Homeland Security Secretary John Kelly said the order was a “temporary pause” to review the visa-vetting system. He said federal officials will analyze the current system over the next 30 days and then provide foreign countries 60 days to cooperate with the government’s national security requirements.
“This way we can ensure the system is doing what it is designed to do, which is protect the American people,” Kelly said Tuesday. “This analysis is long overdue and strongly supported by the Department’s career intelligence officials.”
In the court fight, the ACLU of Massachusetts and others argue that the president’s ban is unconstitutional and clearly discriminates against Muslims.
“In other words: if an executive order looks like a Muslim ban, acts like a Muslim ban, and has been talked about as a Muslim ban, then it’s probably a Muslim ban,” the ACLU argued in a filing Wednesday.
They and others filed the lawsuit late Saturday in Boston that led to the seven-day halt on Trump’s order — though it wasn’t clear until Wednesday that the court’s ruling did not have the weight the lawyers hoped it did.

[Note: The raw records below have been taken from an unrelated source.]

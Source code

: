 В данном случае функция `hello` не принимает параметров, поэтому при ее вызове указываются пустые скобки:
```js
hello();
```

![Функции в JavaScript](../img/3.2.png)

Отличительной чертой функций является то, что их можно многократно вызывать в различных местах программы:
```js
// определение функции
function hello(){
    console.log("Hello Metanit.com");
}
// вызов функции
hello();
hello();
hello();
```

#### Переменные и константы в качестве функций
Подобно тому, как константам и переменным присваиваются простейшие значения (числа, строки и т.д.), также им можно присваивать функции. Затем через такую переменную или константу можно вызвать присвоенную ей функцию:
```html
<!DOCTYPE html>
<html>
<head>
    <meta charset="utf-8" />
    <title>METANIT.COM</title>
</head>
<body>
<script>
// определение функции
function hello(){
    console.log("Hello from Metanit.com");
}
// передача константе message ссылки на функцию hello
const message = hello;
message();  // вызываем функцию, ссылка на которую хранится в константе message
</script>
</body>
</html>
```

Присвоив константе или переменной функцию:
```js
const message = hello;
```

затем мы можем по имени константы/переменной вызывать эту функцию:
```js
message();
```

In Massachusetts, Zara Rejaee, a US citizen originally from Iran who serves as a radiation control officer for the state Department of Public Health, said her 21-year-old cousin Arash Azari Matin had hoped to return to the United States based on the Boston ruling. After a semester at Los Angeles Pierce College, he went home for winter break to see his parents and has been blocked from returning. He has a student visa to attend the $26,000-a-year school.
After the Boston ruling, she said he tried to book a flight to Boston with multiple airlines but was told no.
“They said we’re not going to let anybody with an Iranian passport board the plane,” Rejaee said, meaning the airlines.
Samira Asgari, 30, said the same thing happened to her. An Iranian infectious disease scientist in Switzerland who had lawfully obtained a visa to conduct research at Brigham and Women’s Hospital in Boston, she was twice prevented from boarding a flight, she said in a separate lawsuit filed Wednesday.
The Boston judges’ ruling in the ACLU suit prohibited federal officials from detaining or deporting immigrants and refugees with valid visas or green cards or forcing them to undergo extra security screenings based solely on Trump’s order. The judges also instructed Customs and Border Protection to notify airlines overseas that they were allowed to put immigrants on US-bound flights.
Lawyers who filed the lawsuit in Boston vowed to continue fighting in court. The initial lawsuit was filed on behalf of two University of Massachusetts Dartmouth professors, Mazdak Pourabdollah Tootkaboni and Arghavan Louhghalam, who were interrogated at Logan upon flying back into the country. The married couple are green card holders from Iran who were later released.
On Wednesday morning, the ACLU of Massachusetts named six more plaintiffs in that lawsuit, including five Iranian citizens and Oxfam America, an international aid organization based in Boston. Attorney General Maura Healey has also attempted to sign on to the ACLU suit.
Lawyers for the plaintiffs also filed an expanded complaint raising concerns that immigrants with visas to study or work in the United States are being prevented from coming into the country. The new complaint also says immigrants in the United States with visas are now unable to leave because they fear they will not be allowed to return.
The executive director of ACLU of Massachusetts also questioned the timing of the public release of the State Department memo.
“The ACLU of Massachusetts believes the timing and release of the Department of State’s memo is deeply suspicious — and raises more questions than it answers,” said Carol Rose, executive director of the ACLU of Massachusetts.
Over the weekend, tens of thousands of people protested at airports and in cities across the country. Trump also fired acting Attorney General Sally Yates, a holdover from the Obama administration, for refusing to enforce Trump’s order. Her replacement ordered the Justice Department to defend it in court.